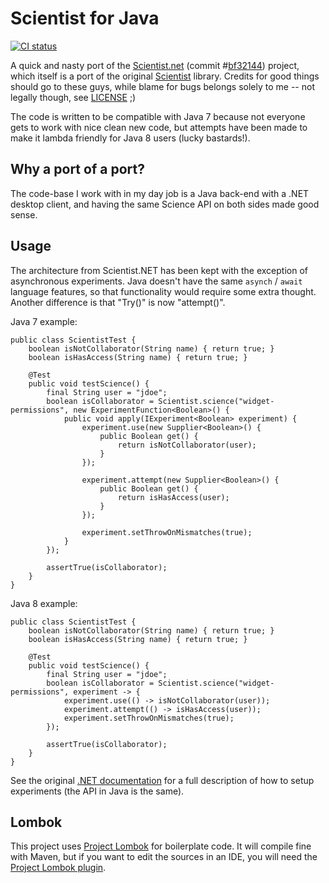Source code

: # Scientist for Java

<a href="https://travis-ci.org/mhvelplund/scientist.java"><img src="https://travis-ci.org/mhvelplund/scientist.java.svg?branch=master" alt="CI status"/></a>

A quick and nasty port of the [Scientist.net](https://github.com/github/Scientist.net) 
(commit #[bf32144](https://github.com/github/Scientist.net/commit/bf321444af36d2982744cc1f8b9c4c5a329b9bb2)) 
project, which itself is a port of the original [Scientist](https://github.com/github/scientist) 
library. Credits for good things should go to these guys, while blame for bugs 
belongs solely to me -- not legally though, see 
[LICENSE](https://github.com/mhvelplund/scientist.java/blob/master/LICENSE) ;)

The code is written to be compatible with Java 7 because not everyone gets to 
work with nice clean new code, but attempts have been made to make it lambda 
friendly for Java 8 users (lucky bastards!).

## Why a port of a port?

The code-base I work with in my day job is a Java back-end with a .NET desktop 
client, and having the same Science API on both sides made good sense.

## Usage

The architecture from Scientist.NET has been kept with the exception of 
asynchronous experiments. Java doesn't have the same ``asynch`` / ``await`` 
language features, so that functionality would require some extra thought. 
Another difference is that "Try()" is now "attempt()".

Java 7 example:

    public class ScientistTest {
    	boolean isNotCollaborator(String name) { return true; }
    	boolean isHasAccess(String name) { return true; }
    
    	@Test
    	public void testScience() {
    		final String user = "jdoe";
    		boolean isCollaborator = Scientist.science("widget-permissions", new ExperimentFunction<Boolean>() {
    			public void apply(IExperiment<Boolean> experiment) {
    				experiment.use(new Supplier<Boolean>() {
    					public Boolean get() {
    						return isNotCollaborator(user);
    					}
    				});
    
    				experiment.attempt(new Supplier<Boolean>() {
    					public Boolean get() {
    						return isHasAccess(user);
    					}
    				});
    				
    				experiment.setThrowOnMismatches(true);
    			}
    		});
    
    		assertTrue(isCollaborator);
    	}
    }    

Java 8 example:

    public class ScientistTest {
    	boolean isNotCollaborator(String name) { return true; }
    	boolean isHasAccess(String name) { return true; }
    
    	@Test
    	public void testScience() {
    		final String user = "jdoe";
			boolean isCollaborator = Scientist.science("widget-permissions", experiment -> {
				experiment.use(() -> isNotCollaborator(user));
				experiment.attempt(() -> isHasAccess(user));
				experiment.setThrowOnMismatches(true);
			});
    
    		assertTrue(isCollaborator);
    	}
    }    

See the original [.NET documentation](https://github.com/github/Scientist.net) 
for a full description of how to setup experiments (the API in Java is the same).

## Lombok

This project uses [Project Lombok](https://projectlombok.org/) for boilerplate code. 
It will compile fine with Maven, but if you want to edit the sources in an IDE, you 
will need the [Project Lombok plugin](https://projectlombok.org/download.html).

§

### [Task details]
Throughout the listing, how many lines contain the string "that"? Give the number on its own.

### [Exercise output]
2